Deploying technology in the on-premises enterprise (by which I mean infrastructure) is generally not a continuous process.  New features must be evaluated and validated before moving from test labs into general production.  Enterprise IT teams don’t like surprises and certainly want to guarantee service consistency and reliability.

With that in mind, new features and functionality from major on-premises vendors have always been packaged into release cycles with predictable cadences.  This allows enterprise teams to digest those new capabilities and determine which might prove useful in their environment.  A daily or even weekly set of announcements is much harder to scan and process – it’s much more efficient to batch up and evaluate in one hit, for example, twice or three times a year.
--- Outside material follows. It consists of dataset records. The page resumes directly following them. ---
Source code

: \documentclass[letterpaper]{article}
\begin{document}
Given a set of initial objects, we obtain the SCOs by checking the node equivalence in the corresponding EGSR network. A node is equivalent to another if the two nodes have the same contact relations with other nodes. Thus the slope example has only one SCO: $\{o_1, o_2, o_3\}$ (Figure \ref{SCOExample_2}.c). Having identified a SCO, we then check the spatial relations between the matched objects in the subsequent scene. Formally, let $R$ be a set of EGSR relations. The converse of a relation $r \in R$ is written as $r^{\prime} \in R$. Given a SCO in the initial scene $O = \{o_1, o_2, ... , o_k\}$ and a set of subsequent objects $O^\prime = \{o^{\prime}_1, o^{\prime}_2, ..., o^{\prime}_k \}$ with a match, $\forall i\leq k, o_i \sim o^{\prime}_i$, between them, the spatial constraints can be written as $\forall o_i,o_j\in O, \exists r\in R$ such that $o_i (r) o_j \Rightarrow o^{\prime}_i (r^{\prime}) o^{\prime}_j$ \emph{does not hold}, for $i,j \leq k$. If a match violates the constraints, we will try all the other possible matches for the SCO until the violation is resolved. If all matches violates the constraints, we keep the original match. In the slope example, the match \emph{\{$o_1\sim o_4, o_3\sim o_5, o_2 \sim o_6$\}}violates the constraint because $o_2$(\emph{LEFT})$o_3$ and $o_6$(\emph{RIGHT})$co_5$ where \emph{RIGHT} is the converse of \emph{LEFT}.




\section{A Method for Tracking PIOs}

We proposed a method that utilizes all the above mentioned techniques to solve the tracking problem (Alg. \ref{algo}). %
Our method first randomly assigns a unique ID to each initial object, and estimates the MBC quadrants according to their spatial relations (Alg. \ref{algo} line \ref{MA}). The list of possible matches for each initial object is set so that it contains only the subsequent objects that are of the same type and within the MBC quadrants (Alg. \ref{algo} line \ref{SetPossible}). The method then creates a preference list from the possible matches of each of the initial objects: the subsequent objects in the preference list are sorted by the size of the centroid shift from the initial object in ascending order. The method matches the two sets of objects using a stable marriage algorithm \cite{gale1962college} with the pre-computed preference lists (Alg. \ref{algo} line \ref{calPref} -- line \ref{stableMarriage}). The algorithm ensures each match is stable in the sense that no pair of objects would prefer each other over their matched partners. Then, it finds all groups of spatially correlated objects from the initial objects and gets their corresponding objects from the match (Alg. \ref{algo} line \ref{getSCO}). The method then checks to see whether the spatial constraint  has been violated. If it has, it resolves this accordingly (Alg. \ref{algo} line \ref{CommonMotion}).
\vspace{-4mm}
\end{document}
As the public cloud has matured and evolved in complexity, each new feature might have significant operational and financial impact.  In the case of EBS, new volume types, for example, offer greater performance but at a cost.  Locally attached disks are relatively expensive and have no real resiliency but deliver super high performance.  IT teams need to digest the impact of adopting new capabilities and determine how these features are exposed to the business.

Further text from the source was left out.